→ What to do: Output all the data exactly as it appears below.

→ Available data:
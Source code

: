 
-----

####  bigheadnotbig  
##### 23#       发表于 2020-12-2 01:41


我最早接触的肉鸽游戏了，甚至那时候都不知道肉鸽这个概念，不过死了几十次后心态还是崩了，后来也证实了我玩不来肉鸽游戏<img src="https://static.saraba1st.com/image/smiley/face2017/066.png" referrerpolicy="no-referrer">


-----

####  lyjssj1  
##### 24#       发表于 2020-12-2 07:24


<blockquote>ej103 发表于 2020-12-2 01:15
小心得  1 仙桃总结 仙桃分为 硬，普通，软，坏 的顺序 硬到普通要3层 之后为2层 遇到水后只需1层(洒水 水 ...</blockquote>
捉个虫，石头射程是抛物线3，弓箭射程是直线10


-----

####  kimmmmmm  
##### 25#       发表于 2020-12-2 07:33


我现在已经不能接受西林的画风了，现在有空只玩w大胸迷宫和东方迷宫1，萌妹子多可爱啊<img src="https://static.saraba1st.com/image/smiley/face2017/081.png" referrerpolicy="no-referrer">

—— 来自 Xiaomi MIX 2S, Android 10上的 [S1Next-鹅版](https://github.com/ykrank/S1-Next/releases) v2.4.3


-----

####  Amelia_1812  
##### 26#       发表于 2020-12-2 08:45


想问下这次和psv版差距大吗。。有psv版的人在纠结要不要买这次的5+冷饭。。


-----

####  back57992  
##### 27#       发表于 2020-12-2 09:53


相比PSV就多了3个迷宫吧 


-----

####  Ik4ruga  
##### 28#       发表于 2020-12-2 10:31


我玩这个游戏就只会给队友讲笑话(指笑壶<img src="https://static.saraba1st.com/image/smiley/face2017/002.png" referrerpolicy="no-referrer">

→ Task answer:
Source code

: 
-----

####  bigheadnotbig  
##### 23#       发表于 2020-12-2 01:41


我最早接触的肉鸽游戏了，甚至那时候都不知道肉鸽这个概念，不过死了几十次后心态还是崩了，后来也证实了我玩不来肉鸽游戏<img src="https://static.saraba1st.com/image/smiley/face2017/066.png" referrerpolicy="no-referrer">


-----

####  lyjssj1  
##### 24#       发表于 2020-12-2 07:24


<blockquote>ej103 发表于 2020-12-2 01:15
小心得  1 仙桃总结 仙桃分为 硬，普通，软，坏 的顺序 硬到普通要3层 之后为2层 遇到水后只需1层(洒水 水 ...</blockquote>
捉个虫，石头射程是抛物线3，弓箭射程是直线10


-----

####  kimmmmmm  
##### 25#       发表于 2020-12-2 07:33


我现在已经不能接受西林的画风了，现在有空只玩w大胸迷宫和东方迷宫1，萌妹子多可爱啊<img src="https://static.saraba1st.com/image/smiley/face2017/081.png" referrerpolicy="no-referrer">

—— 来自 Xiaomi MIX 2S, Android 10上的 [S1Next-鹅版](https://github.com/ykrank/S1-Next/releases) v2.4.3


-----

####  Amelia_1812  
##### 26#       发表于 2020-12-2 08:45


想问下这次和psv版差距大吗。。有psv版的人在纠结要不要买这次的5+冷饭。。


-----

####  back57992  
##### 27#       发表于 2020-12-2 09:53


相比PSV就多了3个迷宫吧 


-----

####  Ik4ruga  
##### 28#       发表于 2020-12-2 10:31


我玩这个游戏就只会给队友讲笑话(指笑壶<img src="https://static.saraba1st.com/image/smiley/face2017/002.png" referrerpolicy="no-referrer">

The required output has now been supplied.